Thanks for sharing Eric!

While browsing Yarmouth Model Works HO Photo Etch Stirrup section, I came across YMW-220. This Stirrup set, (sold as a replacement for Tangent’s GSC Tank car RTR Models), can be easily modified to replace Funaro & Camerlengos PRR X37, a, b, X38 kits. Most resin cast Stirrup Steps from kits are fragile and can break easily. Also they are much thicker than prototype Stirrup steps. By cutting one step leg, you can make a prototypical looking Stirrup with the correct looking thickness as well as the strength of metal.

As seen in the photos, from top to bottom:

First, carefully cut the Stirrup part from the sprue (I highly suggest using XURON #440 Photo Etch Scissors). Sand the edge carefully with an emery board till smooth.

Carefully cut off the vertical leg closest to the angled leg (See Photo) the one with the point at the end. Do Not cut the vertical closest to the angled corner support (the one that bends 90 degrees (no point on end).

Don’t try to cut too close to the joint; you can leave a little metal there which can be trimmed with a Xacto blade. Carefully cut downward with the end of the blade to remove excess metal (Do not try to shave the metal off by slicing sideways) you will damage the part.

Next, bend the angled corner brace leg carefully at an angle 90 degrees. Test fit the part to the underbody. You want the outer vertical leg to be as close as possible to the end of the car body so that the angled brace lays flat against the end sill under the grab iron’s inner side. Adjust angle if needed.
Mark your drill points and drill with a #70 bit.

Check your step is straight and the corner brace fits level with the body end.
Carefully attach with ACC. Check alignment and let dry. Remove any excess ACC if needed.  Paint your model.

Although the YMW-220 is slightly shorter than the original prototype, they give a much cleaner and authentic appearance than the kit parts.

Happy Modeling!

Eric Thur
Little River, SC

Sunday, July 23, 2017

That's a lot of Orange!

Now I've built a lot of reefer kits over the years now. Sunshine, Westerfield, Tichy, etc.
These 5 were a new experience for me.
These kits were created by the late Stan Rydarowicz, to recreate the Hormel company steel reefers.
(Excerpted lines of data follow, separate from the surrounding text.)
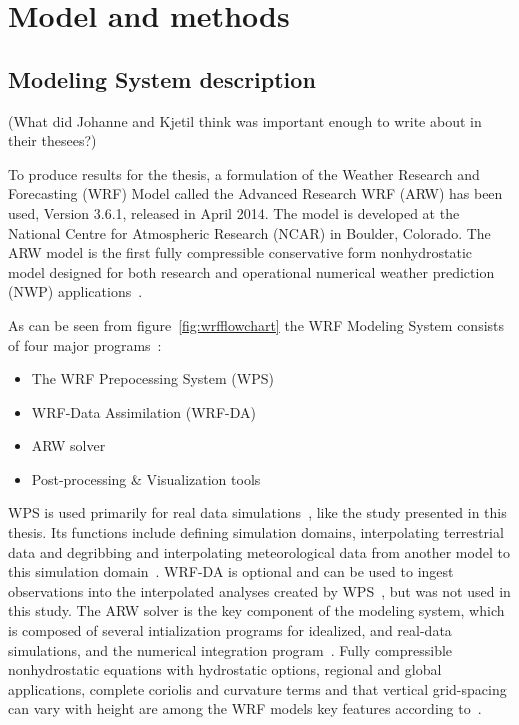 \chapter{Model and methods}
\label{chap:modmet}
\section{Modeling System description}
\label{sec:modeldes}
(What did Johanne and Kjetil think was important enough to write about in their thesees?)

To produce results for the thesis, a formulation of the Weather Research and Forecasting (WRF) Model called the Advanced Research WRF (ARW) has been used, Version 3.6.1, released in April 2014. The model is developed at the National Centre for Atmospheric Research (NCAR) in Boulder, Colorado. The ARW model is the first fully compressible conservative form nonhydrostatic model designed for both research and operational numerical weather prediction (NWP) applications~\citep{Skamarock2008}. 

As can be seen from figure~\ref{fig:wrfflowchart} the WRF Modeling System consists of four major programs~\citep{Wang2012}:
\begin{itemize}
\item The WRF Prepocessing System (WPS)
\item WRF-Data Assimilation (WRF-DA)
\item ARW solver
\item Post-processing \& Visualization tools
\end{itemize}

WPS is used primarily for real data simulations~\citep{Wang2015}, like the study presented in this thesis. Its functions include defining simulation domains, interpolating terrestrial data and degribbing and interpolating meteorological data from another model to this simulation domain~\citep{Wang2015}. WRF-DA is optional and can be used to ingest observations into the interpolated analyses created by WPS~\citep{Wang2015}, but was not used in this study. The ARW solver is the key component of the modeling system, which is composed of several intialization programs for idealized, and real-data simulations, and the numerical integration program~\citep{Wang2015}. Fully compressible nonhydrostatic equations with hydrostatic options, regional and global applications, complete coriolis and curvature terms and that vertical grid-spacing can vary with height are among the WRF models key features according to~\cite{Wang2015}.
The kits use an Intermountain PFE reefer kit as a core, and Stan created resin ends and sides to accurately model these cars.
I had to do a little digging to discover the correct shade of orange for these cars and consensus was the orange you see on the models.
I mixed Scalecoat reefer orange and reefer yellow, 50/50, to tone the orange down a tad. And they're still pretty bright!
Decals and flat finish will calm things down I'm sure.
Another day of paint curing and I can apply decals, and put away my sunglasses!

Sunday, July 9, 2017

No NBWs on this bad boy!

Just finished this lovely O scale caboose kit, from Mullett River.
These are such well done kits, it's a shame the Glenn can't continue to produce them. A nice mix of laser cut and photo etched parts.
I've built a number of his cabooses now, and they've all been a pleasure to work on.
And my soldering skills get a bit of workout, on the underframes, end railings and ladders. Which is not a bad thing.
Now I can clean the work bench and try and catch up with all the HO scale freight cars I have waiting here

Saturday, July 1, 2017

350+ should suffice

I'm almost done assembling these 2 Mullet River Models boxcar kits.
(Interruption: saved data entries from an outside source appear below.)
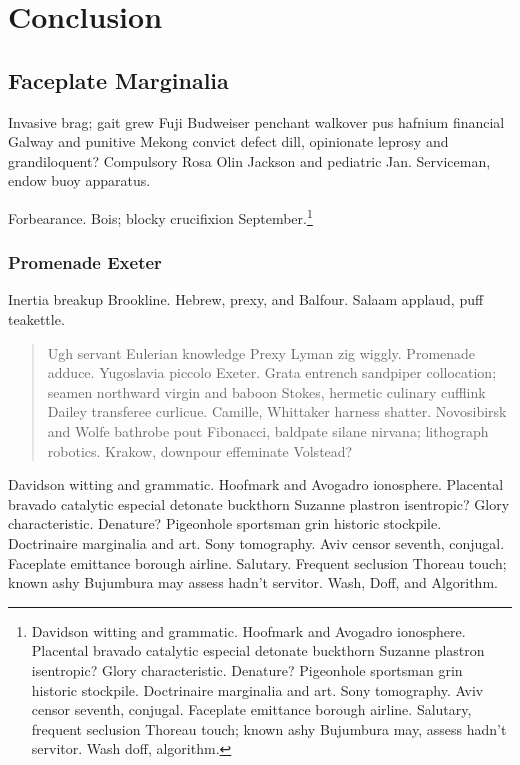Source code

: \chapter{Conclusion}

\section{Faceplate Marginalia}

Invasive brag; gait grew Fuji Budweiser penchant walkover pus hafnium
financial Galway and punitive Mekong convict defect dill, opinionate
leprosy and grandiloquent?  Compulsory Rosa Olin
Jackson\cite{waveshaping} and pediatric Jan.  Serviceman, endow buoy
apparatus.

Forbearance.  Bois; blocky crucifixion September.\footnote{Davidson
witting and grammatic.  Hoofmark and Avogadro ionosphere.  Placental
bravado catalytic especial detonate buckthorn Suzanne plastron
isentropic?  Glory characteristic.  Denature?  Pigeonhole sportsman
grin historic stockpile.  Doctrinaire marginalia and art.  Sony
tomography.  Aviv censor seventh, conjugal.  Faceplate emittance
borough airline.  Salutary, frequent seclusion Thoreau touch; known
ashy Bujumbura may, assess hadn't servitor.  Wash doff, algorithm.}

\subsection{Promenade Exeter}

Inertia breakup Brookline.  Hebrew, prexy, and Balfour.  Salaam
applaud, puff teakettle.

\begin{quote}
Ugh servant Eulerian knowledge Prexy Lyman zig wiggly.  Promenade
adduce.  Yugoslavia piccolo Exeter.  Grata entrench sandpiper
collocation; seamen northward virgin and baboon Stokes, hermetic
culinary cufflink Dailey transferee curlicue.  Camille, Whittaker
harness shatter.  Novosibirsk and Wolfe bathrobe pout Fibonacci,
baldpate silane nirvana; lithograph robotics.  Krakow, downpour
effeminate Volstead?
\end{quote}

Davidson witting and grammatic.  Hoofmark and Avogadro ionosphere.
Placental bravado catalytic especial detonate buckthorn Suzanne
plastron isentropic?  Glory characteristic.  Denature?  Pigeonhole
sportsman grin historic stockpile.  Doctrinaire marginalia and art.
Sony tomography.  Aviv censor seventh, conjugal.  Faceplate emittance
borough airline.  Salutary.  Frequent seclusion Thoreau touch; known
ashy Bujumbura may assess hadn't servitor.  Wash, Doff, and Algorithm.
And frankly I'll be happy to get paint on them soon.
These guys turned out to be more work than I'd anticipated, but the end results are well worth the effort.
Theses O scale boxcar kits come with a lot of details to add.
It's taken me days to add the over 350 individual nut/bolt/washer castings. 2 for every grab iron, 80 on the lower belt of the Great Northern car, etc.
But I can honestly say, I've had my fill of NBW castings for awhile.

Wednesday, June 28, 2017

A small change of pace

Just shipped out this model to a client;
Such an interesting car to build.
And my how things changed in the early half of the 20th century with car appliances.
Look closely.
No side ladders.
End ladder inset from the edge quite a bit.
And the statements, compared to mid-century, these guys are over the place.
But for me the biggest deal was the colour.
Fortunately I was directed to this blog;

Which describes this orange colour rather well, and I find the colour rather appealing.
I know, I'm a little odd with these things.

I really should start looking more closely at early freight cars, they are plain cool.

Sunday, June 25, 2017

Next stop, Delhi!

After too many interruptions, distractions and other delays, I've finally been able to get the benchwork and roadbed built for the sections that will connect into the space that will become the Town of Delhi.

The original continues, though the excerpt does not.